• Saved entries
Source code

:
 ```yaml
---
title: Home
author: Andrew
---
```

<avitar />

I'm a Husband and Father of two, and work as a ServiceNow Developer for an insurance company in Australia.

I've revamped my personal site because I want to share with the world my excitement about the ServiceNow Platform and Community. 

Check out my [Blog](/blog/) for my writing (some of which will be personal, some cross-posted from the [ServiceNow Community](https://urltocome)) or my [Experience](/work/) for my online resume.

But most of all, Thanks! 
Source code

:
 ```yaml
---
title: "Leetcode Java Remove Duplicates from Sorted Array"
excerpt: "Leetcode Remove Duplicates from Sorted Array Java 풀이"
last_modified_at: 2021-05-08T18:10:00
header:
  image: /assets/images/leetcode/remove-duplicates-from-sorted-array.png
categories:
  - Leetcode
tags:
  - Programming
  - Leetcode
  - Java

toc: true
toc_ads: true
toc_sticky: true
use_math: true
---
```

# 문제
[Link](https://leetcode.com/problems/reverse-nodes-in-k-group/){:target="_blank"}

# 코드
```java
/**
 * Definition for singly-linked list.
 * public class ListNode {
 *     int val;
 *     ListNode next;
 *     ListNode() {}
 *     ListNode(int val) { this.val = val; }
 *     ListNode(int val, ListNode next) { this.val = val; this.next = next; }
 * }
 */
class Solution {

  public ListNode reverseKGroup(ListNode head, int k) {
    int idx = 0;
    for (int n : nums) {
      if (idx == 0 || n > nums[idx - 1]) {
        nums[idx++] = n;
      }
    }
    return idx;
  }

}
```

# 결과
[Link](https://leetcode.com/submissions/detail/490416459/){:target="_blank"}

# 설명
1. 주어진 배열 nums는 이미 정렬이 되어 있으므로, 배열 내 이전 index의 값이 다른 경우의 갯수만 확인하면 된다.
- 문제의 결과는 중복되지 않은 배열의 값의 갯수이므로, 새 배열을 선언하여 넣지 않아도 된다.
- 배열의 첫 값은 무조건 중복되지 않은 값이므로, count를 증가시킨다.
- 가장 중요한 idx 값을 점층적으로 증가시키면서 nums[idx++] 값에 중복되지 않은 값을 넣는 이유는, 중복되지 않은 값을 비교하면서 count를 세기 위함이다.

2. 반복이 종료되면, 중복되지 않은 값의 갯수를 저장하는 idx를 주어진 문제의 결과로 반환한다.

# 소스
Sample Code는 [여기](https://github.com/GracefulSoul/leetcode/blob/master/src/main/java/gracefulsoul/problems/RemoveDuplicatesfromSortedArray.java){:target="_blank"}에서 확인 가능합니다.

• Task statement
Nothing is to be left out: set down all the records again exactly.

• Response
Source code

:
 ```yaml
---
title: Home
author: Andrew
---
```

<avitar />

I'm a Husband and Father of two, and work as a ServiceNow Developer for an insurance company in Australia.

I've revamped my personal site because I want to share with the world my excitement about the ServiceNow Platform and Community. 

Check out my [Blog](/blog/) for my writing (some of which will be personal, some cross-posted from the [ServiceNow Community](https://urltocome)) or my [Experience](/work/) for my online resume.

But most of all, Thanks! 
Source code

:
 ```yaml
---
title: "Leetcode Java Remove Duplicates from Sorted Array"
excerpt: "Leetcode Remove Duplicates from Sorted Array Java 풀이"
last_modified_at: 2021-05-08T18:10:00
header:
  image: /assets/images/leetcode/remove-duplicates-from-sorted-array.png
categories:
  - Leetcode
tags:
  - Programming
  - Leetcode
  - Java

toc: true
toc_ads: true
toc_sticky: true
use_math: true
---
```

# 문제
[Link](https://leetcode.com/problems/reverse-nodes-in-k-group/){:target="_blank"}

# 코드
```java
/**
 * Definition for singly-linked list.
 * public class ListNode {
 *     int val;
 *     ListNode next;
 *     ListNode() {}
 *     ListNode(int val) { this.val = val; }
 *     ListNode(int val, ListNode next) { this.val = val; this.next = next; }
 * }
 */
class Solution {

  public ListNode reverseKGroup(ListNode head, int k) {
    int idx = 0;
    for (int n : nums) {
      if (idx == 0 || n > nums[idx - 1]) {
        nums[idx++] = n;
      }
    }
    return idx;
  }

}
```

# 결과
[Link](https://leetcode.com/submissions/detail/490416459/){:target="_blank"}

# 설명
1. 주어진 배열 nums는 이미 정렬이 되어 있으므로, 배열 내 이전 index의 값이 다른 경우의 갯수만 확인하면 된다.
- 문제의 결과는 중복되지 않은 배열의 값의 갯수이므로, 새 배열을 선언하여 넣지 않아도 된다.
- 배열의 첫 값은 무조건 중복되지 않은 값이므로, count를 증가시킨다.
- 가장 중요한 idx 값을 점층적으로 증가시키면서 nums[idx++] 값에 중복되지 않은 값을 넣는 이유는, 중복되지 않은 값을 비교하면서 count를 세기 위함이다.

2. 반복이 종료되면, 중복되지 않은 값의 갯수를 저장하는 idx를 주어진 문제의 결과로 반환한다.

# 소스
Sample Code는 [여기](https://github.com/GracefulSoul/leetcode/blob/master/src/main/java/gracefulsoul/problems/RemoveDuplicatesfromSortedArray.java){:target="_blank"}에서 확인 가능합니다.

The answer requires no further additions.